The MMDG Music Ensemble was formed in 1996, and its repertory ranges from Purcell to Lou Harrison. For Pepperland the ensemble collaborated with Ethan Iverson, a former MMDG Music Ensemble director and a founding member of the New York–based The Bad Plus, known for its radical blend of jazz and rock. For Morris’ Beatles aslant, Iverson has used six pieces from the Sgt. Peppers Lonely Hearts Band album and interleaved it with six of his own witty works, all of which take some fragment of the original music then bend, twist and spin it off into some wild space of sonic playfulness. It fits perfectly Morris’ own brand of madcap choreographic melding.
Twisting an original idea into something completely different is characteristic of Pepperland. Take for example, the second section titled “Magna Carta.” Set to Iverson’s music, baritone Clinton Curtis announces people and things – Introducing Shirley Temple! Sonny Liston! Oscar Wilde! a statue from John Lennon’s house! – with each name a dancer enters and strikes an appropriate and comic pose. Iverson describes it as “a formal invocation of personalities from the LP Cover.” It’s a sly and kinetic tribute to the Beatles as visual artists, an often unremarked but essential aspect of their art.
The choreography is more straightforward in its conception. Based on synchronous movement, it emphasizes walking, running, and prancing in shifting lines and circles that are richly kinetic, and non-stop in their upbeat energy. Mime is used more than anything resembling classical dance. The penultimate “A Day in the Life” is acted, rather than sung. And the words are so familiar that the simple mime-like enactments, from someone opening a paper to the English Army crawling on its belly, dissolve the audience’s desire for words.
Other songs are gorgeously sung by Curtis, who has the exact placement and full tone of a classically trained singer. Once again, the Beatles aslant, but captivating. Several times voice is replaced by the theremin, played by Rob Schwimmer, with its eerie wailing that sounds so much like a human voice. Short figures of harpsichord, added by music director Colin Fowler, conjure up the continuo of baroque opera.
“When I’m 64” was alluringly put together as a kind of chorus line kicking just this side of dementia, with 6, 4 and 5 beats to the bar heard along an otherwise “music-hall scuffle.” Dancers spin off from the chorus line and clap to their own prescribed rhythm. “Will you still need me? Will you still feed me?” The answer hardly matters in a world where everyone seemingly dances to their own idiosyncratic and lovable drum but the chorus line still holds together with whacky tenacity.

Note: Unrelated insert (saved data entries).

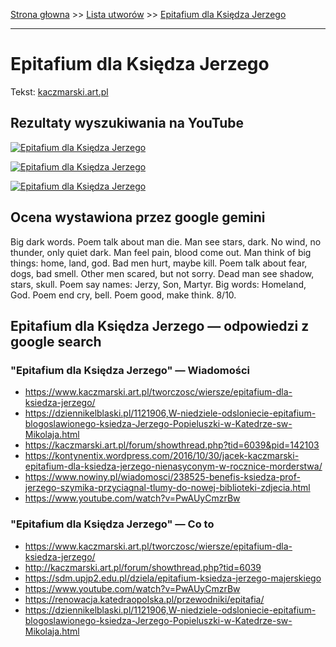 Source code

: [Strona głowna](../index.md) >> [Lista utworów](../list.md) >> [Epitafium dla Księdza Jerzego](149.md)

---

# Epitafium dla Księdza Jerzego

Tekst: [kaczmarski.art.pl](https://www.kaczmarski.art.pl/tworczosc/wiersze/epitafium-dla-ksiedza-jerzego/)

## Rezultaty wyszukiwania na YouTube

[![Epitafium dla Księdza Jerzego](http://img.youtube.com/vi/L20XiH-hyFw/0.jpg)](https://www.youtube.com/watch?v=L20XiH-hyFw "Epitafium dla księdza Jerzego / Jacek Kaczmarski - YouTube")

[![Epitafium dla Księdza Jerzego](http://img.youtube.com/vi/PwAUyCmzrBw/0.jpg)](https://www.youtube.com/watch?v=PwAUyCmzrBw "Jacek Kaczmarski - Epitafium dla księdza Jerzego - YouTube")

[![Epitafium dla Księdza Jerzego](http://img.youtube.com/vi/0K4O3aERmgg/0.jpg)](https://www.youtube.com/watch?v=0K4O3aERmgg "Epitafium dla księdza Jerzego - recytacja - YouTube")

## Ocena wystawiona przez google gemini

Big dark words. Poem talk about man die. Man see stars, dark. No wind, no thunder, only quiet dark. Man feel pain, blood come out. Man think of big things: home, land, god. Bad men hurt, maybe kill. Poem talk about fear, dogs, bad smell. Other men scared, but not sorry. Dead man see shadow, stars, skull. Poem say names: Jerzy, Son, Martyr. Big words: Homeland, God. Poem end cry, bell. Poem good, make think. 8/10.


## Epitafium dla Księdza Jerzego — odpowiedzi z google search

### "Epitafium dla Księdza Jerzego" — Wiadomości

 - <https://www.kaczmarski.art.pl/tworczosc/wiersze/epitafium-dla-ksiedza-jerzego/>
 - <https://dziennikelblaski.pl/1121906,W-niedziele-odsloniecie-epitafium-blogoslawionego-ksiedza-Jerzego-Popieluszki-w-Katedrze-sw-Mikolaja.html>
 - <https://kaczmarski.art.pl/forum/showthread.php?tid=6039&pid=142103>
 - <https://kontynentix.wordpress.com/2016/10/30/jacek-kaczmarski-epitafium-dla-ksiedza-jerzego-nienasyconym-w-rocznice-morderstwa/>
 - <https://www.nowiny.pl/wiadomosci/238525-benefis-ksiedza-prof-jerzego-szymika-przyciagnal-tlumy-do-nowej-biblioteki-zdjecia.html>
 - <https://www.youtube.com/watch?v=PwAUyCmzrBw>

### "Epitafium dla Księdza Jerzego" — Co to

 - <https://www.kaczmarski.art.pl/tworczosc/wiersze/epitafium-dla-ksiedza-jerzego/>
 - <http://kaczmarski.art.pl/forum/showthread.php?tid=6039>
 - <https://sdm.upjp2.edu.pl/dziela/epitafium-ksiedza-jerzego-majerskiego>
 - <https://www.youtube.com/watch?v=PwAUyCmzrBw>
 - <https://renowacja.katedraopolska.pl/przewodniki/epitafia/>
 - <https://dziennikelblaski.pl/1121906,W-niedziele-odsloniecie-epitafium-blogoslawionego-ksiedza-Jerzego-Popieluszki-w-Katedrze-sw-Mikolaja.html>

The setting for this theatrical dance piece was equally vibrant, with set designer Johan Henkens’ line of crushed reflective material, like a small mountain range of cast-off tin foil, upstage providing dazzling surfaces for Nick Kolin’s ever-changing lighting design. Elizabeth Kurtzman provided the pink, red, yellow, cobalt blue and purple outfits, and sunglasses that decorated many a nose.
It’s all good, as someone once said.